Collected data:
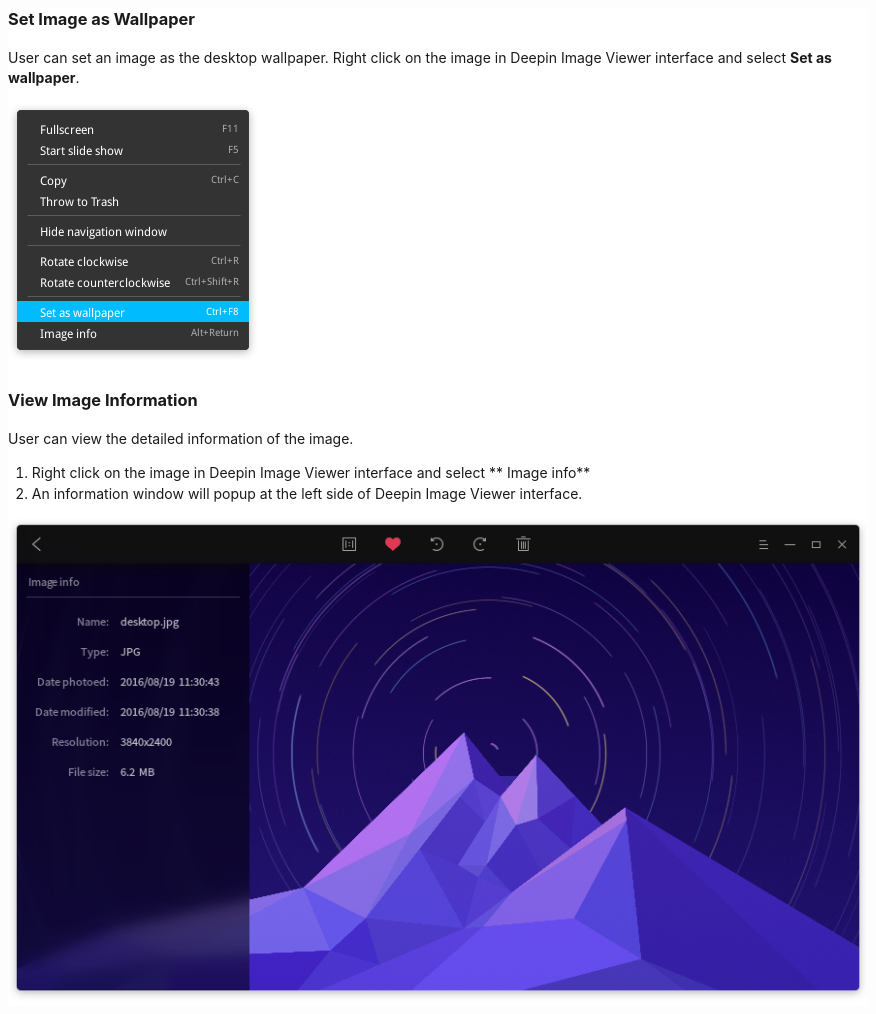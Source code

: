 ### Set Image as Wallpaper

User can set an image as the desktop wallpaper. Right click on the image in Deepin Image Viewer interface and select **Set as wallpaper**.

![0|set as wallpaper](png/set-as-wallpaper.png)

### View Image Information

User can view the detailed information of the image.
1. Right click on the image in Deepin Image Viewer interface and select ** Image info**
2. An information window will popup at the left side of Deepin Image Viewer interface.

![1|view info](png/view-info.png)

EXERCISE REQUIREMENTS:
In the entries above, take the line containing "1. Right click" and each later line through the last, and repeat them exactly. Output nothing else.

WRITTEN REPLY:
1. Right click on the image in Deepin Image Viewer interface and select ** Image info**
2. An information window will popup at the left side of Deepin Image Viewer interface.

![1|view info](png/view-info.png)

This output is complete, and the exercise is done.